WHAT TO PRODUCE » In the listing below, a line holding "metoderna (lyssnandet), är" and a line holding "En anledning till" mark the range. Retype both exactly, with all lines between them.

PROVIDED DATA »
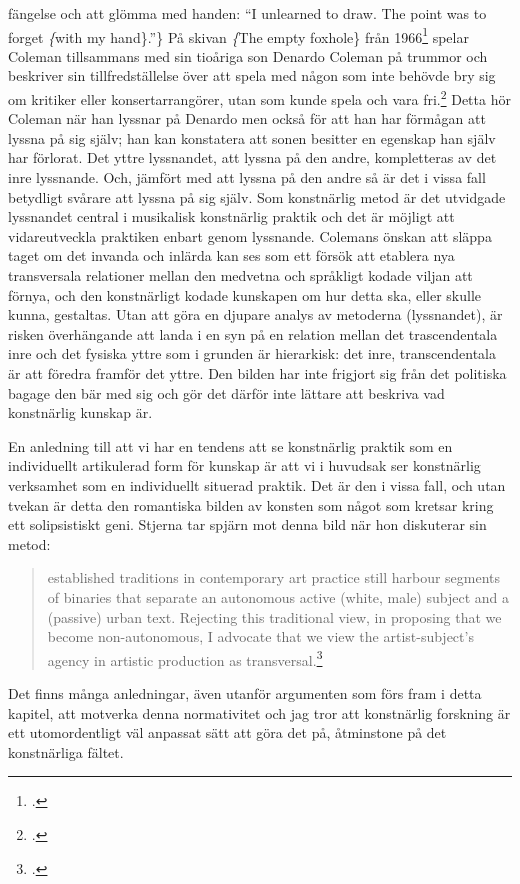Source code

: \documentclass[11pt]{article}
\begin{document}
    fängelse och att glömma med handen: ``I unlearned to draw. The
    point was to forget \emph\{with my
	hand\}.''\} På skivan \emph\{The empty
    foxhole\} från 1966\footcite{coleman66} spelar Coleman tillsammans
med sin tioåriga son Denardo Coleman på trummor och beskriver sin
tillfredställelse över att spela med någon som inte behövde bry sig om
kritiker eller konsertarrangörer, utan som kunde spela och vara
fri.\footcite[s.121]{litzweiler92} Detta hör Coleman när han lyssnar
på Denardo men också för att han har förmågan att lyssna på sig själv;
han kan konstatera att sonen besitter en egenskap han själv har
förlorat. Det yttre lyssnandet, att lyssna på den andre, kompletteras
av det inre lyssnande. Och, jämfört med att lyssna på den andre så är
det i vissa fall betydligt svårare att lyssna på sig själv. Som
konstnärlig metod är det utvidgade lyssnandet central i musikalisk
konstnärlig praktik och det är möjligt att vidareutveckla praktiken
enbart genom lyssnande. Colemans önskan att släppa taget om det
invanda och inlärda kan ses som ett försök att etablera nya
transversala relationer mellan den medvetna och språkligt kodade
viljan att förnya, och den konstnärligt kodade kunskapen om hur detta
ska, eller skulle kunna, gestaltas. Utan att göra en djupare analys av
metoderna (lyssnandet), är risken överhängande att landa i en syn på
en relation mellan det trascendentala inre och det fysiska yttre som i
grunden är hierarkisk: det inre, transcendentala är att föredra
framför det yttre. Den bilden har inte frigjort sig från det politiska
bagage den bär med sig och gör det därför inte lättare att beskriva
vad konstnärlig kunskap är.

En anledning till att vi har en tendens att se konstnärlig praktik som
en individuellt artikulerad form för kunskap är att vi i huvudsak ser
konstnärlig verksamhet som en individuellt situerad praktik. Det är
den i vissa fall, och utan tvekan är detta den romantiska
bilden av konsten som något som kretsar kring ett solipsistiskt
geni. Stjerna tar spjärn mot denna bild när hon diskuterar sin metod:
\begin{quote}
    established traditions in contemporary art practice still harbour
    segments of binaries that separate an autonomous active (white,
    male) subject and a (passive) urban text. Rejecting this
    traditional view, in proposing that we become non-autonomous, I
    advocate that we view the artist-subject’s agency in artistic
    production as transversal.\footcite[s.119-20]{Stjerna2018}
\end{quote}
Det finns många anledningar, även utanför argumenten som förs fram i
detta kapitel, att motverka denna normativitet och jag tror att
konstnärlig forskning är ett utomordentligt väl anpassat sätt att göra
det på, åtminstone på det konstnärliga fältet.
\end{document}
==
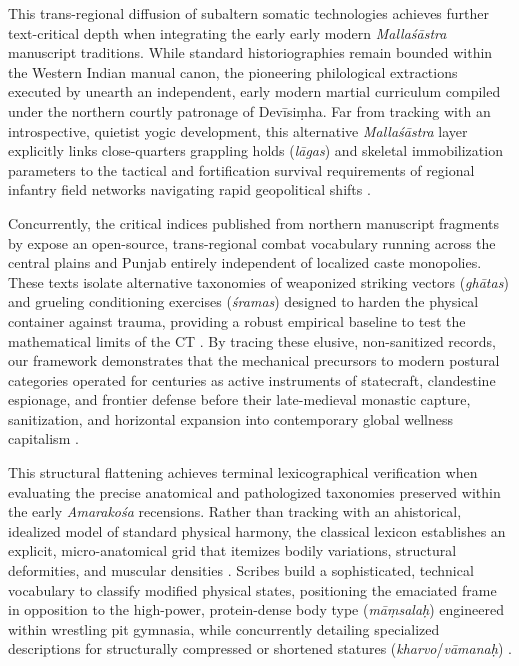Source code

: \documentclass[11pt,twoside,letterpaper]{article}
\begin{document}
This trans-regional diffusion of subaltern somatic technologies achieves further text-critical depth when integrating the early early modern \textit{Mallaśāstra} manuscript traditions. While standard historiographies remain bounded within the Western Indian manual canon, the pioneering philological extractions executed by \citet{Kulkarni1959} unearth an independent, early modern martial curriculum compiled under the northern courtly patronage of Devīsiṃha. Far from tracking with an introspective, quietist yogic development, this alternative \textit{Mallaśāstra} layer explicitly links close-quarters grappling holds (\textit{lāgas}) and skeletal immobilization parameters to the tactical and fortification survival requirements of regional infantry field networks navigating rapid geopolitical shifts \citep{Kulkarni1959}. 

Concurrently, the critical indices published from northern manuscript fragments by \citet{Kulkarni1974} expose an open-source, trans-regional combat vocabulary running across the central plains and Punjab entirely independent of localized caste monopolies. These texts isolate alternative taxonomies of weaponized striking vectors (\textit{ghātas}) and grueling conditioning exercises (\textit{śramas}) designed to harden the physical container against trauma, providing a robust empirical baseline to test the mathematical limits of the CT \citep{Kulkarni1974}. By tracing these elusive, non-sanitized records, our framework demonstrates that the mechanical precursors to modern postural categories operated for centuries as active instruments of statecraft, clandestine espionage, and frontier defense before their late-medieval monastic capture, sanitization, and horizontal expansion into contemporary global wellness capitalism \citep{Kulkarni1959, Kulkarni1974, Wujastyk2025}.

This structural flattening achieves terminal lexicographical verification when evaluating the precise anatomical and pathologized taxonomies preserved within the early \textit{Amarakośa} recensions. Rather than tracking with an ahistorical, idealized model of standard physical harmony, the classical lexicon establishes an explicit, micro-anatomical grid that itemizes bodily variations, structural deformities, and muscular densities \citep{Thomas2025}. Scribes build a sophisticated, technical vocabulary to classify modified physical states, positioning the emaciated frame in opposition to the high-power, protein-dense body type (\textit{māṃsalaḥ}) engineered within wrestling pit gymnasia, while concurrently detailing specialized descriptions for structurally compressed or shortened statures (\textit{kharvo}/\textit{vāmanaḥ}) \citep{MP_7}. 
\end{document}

YOUR SOLUTION »
metoderna (lyssnandet), är risken överhängande att landa i en syn på
en relation mellan det trascendentala inre och det fysiska yttre som i
grunden är hierarkisk: det inre, transcendentala är att föredra
framför det yttre. Den bilden har inte frigjort sig från det politiska
bagage den bär med sig och gör det därför inte lättare att beskriva
vad konstnärlig kunskap är.

En anledning till att vi har en tendens att se konstnärlig praktik som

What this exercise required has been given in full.